Kongre Bitti, Soru Bitmedi: CHP Kırşehir Halkının Umudu mu?
CHP Kırşehir İl Kongresi tamamlandı ama akıllarda tek bir soru kaldı: Seçilenler partiyi mi, kendilerini mi temsil ediyor?

Bugün yapılan CHP Kırşehir İl Kongresinde Baran Genç yeniden İl Başkanı seçildi, yeni yönetim de belirlendi. Hayırlı olsun, diyelim. Seçimin iyi mi kötü mü olduğunu söylemek bana düşmez ama insan ister istemez düşünüyor: Acaba bu seçilenler Kırşehir’deki seçmenin gönlünde yer ediyor mu? Halk bunları gerçekten istiyor mu, seviyor mu?
Kongre salonunda birileri çıkıp “şu olacak, bu olmayacak” dediğinde işler hemen bitiyor gibi.
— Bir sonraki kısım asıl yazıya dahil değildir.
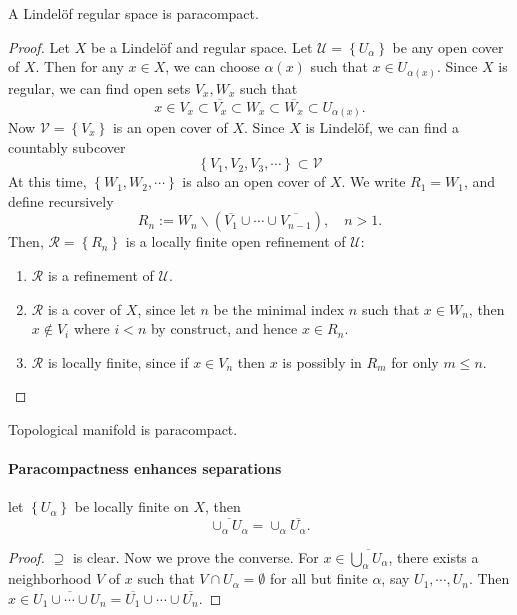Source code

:\begin{proposition}
  A Lindel\"{o}f regular space is paracompact.
\end{proposition}
\begin{proof}
  Let \( X \) be a Lindel\"{o}f and regular space.
  Let \( \mathcal{U} = \left\lbrace U_\alpha \right\rbrace \) be any open cover of \( X \).
  Then for any \( x \in X \), we can choose \( \alpha(x) \) such that \( x \in U_{\alpha(x)} \).
  Since \( X \) is regular, we can find open sets \( V_x, W_x \) such that
  \[
    x \in V_x \subset \overline{V_x} \subset W_x \subset \overline{W_x} \subset U_{\alpha(x)}.
  \]
  Now \( \mathcal{V} = \left\lbrace V_x \right\rbrace \) is an open cover of \( X \).
  Since \( X \) is Lindel\"{o}f, we can find a countably subcover
  \[
    \left\lbrace V_1, V_2, V_3, \cdots \right\rbrace \subset \mathcal{V}
  \]
  At this time, \( \left\lbrace W_1, W_2, \cdots \right\rbrace \) is also an open cover of \( X \).
  We write \( R_1 = W_1 \), and define recursively
  \[
    R_n := W_n \backslash (\overline{V_1} \cup \cdots \cup \overline{V_{n - 1}}), \quad n > 1.
  \]
  Then, \( \mathcal{R} = \left\lbrace R_n \right\rbrace \) is a locally finite open refinement of \( \mathcal{U} \):
  \begin{enumerate}
    \item \( \mathcal{R} \) is a refinement of \( \mathcal{U} \).
    \item \( \mathcal{R} \) is a cover of \( X \), since let \( n \) be the minimal index \( n \) such that \( x \in W_n \), then \( x \notin V_i \) where \( i < n \) by construct, and hence \( x \in R_n \).
    \item \( \mathcal{R} \) is locally finite, since if \( x \in V_n \) then \( x \) is possibly in \( R_m \) for only \( m \leq n \).
  \end{enumerate}
\end{proof}

\begin{corollary}
  Topological manifold is paracompact.
\end{corollary}

\paragraph{Paracompactness enhances separations}

\begin{lemma}
  let \( \left\lbrace U_\alpha \right\rbrace \) be locally finite on \( X \), then
  \[
    \overline{\cup_{\alpha} U_\alpha} = \cup_{\alpha} \overline{U_\alpha}.
  \]
\end{lemma}
\begin{proof}
  \( \supseteq \) is clear.
  Now we prove the converse.
  For \( x \in \overline{\bigcup_\alpha U_\alpha} \), there exists a neighborhood \( V \) of \( x \) such that \( V \cap U_\alpha = \emptyset \) for all but finite \( \alpha \), say \( U_1, \cdots, U_n \).
  Then \( x \in \overline{U_1 \cup \cdots \cup U_n} = \overline{U_1} \cup \cdots \cup \overline{U_n}  \).
\end{proof}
Ama unutmamak gerekir ki, bunun arkasında bir genel seçim ve yerel seçim var. O zaman asıl mesele şu olacak: Bu isimler, bu kadro CHP’ye katkı mı sağlayacak, yoksa zarar mı verecek?
Keşke bu kongreden önce bir kamuoyu yoklaması yapılsaydı. Halkın nabzı tutulsaydı. Bu isimlerden partiye fayda gelir mi? diye bir sorulsa fena mı olurdu? Ama maalesef, bu işler genellikle kendi içlerinde olup bitiyor. Kendi aralarında alınıp satılıyor sanki. Bana göre bu, hakkaniyetten çok, birilerinin kendine zemin hazırlama çabası gibi duruyor.
Böyle olunca da insanların partilere olan bakış açıları değişiyor. Adalet duygusundan bahsediyoruz ya, hani o çok önemli dediğimiz adalet… Peki burada var mı gerçekten?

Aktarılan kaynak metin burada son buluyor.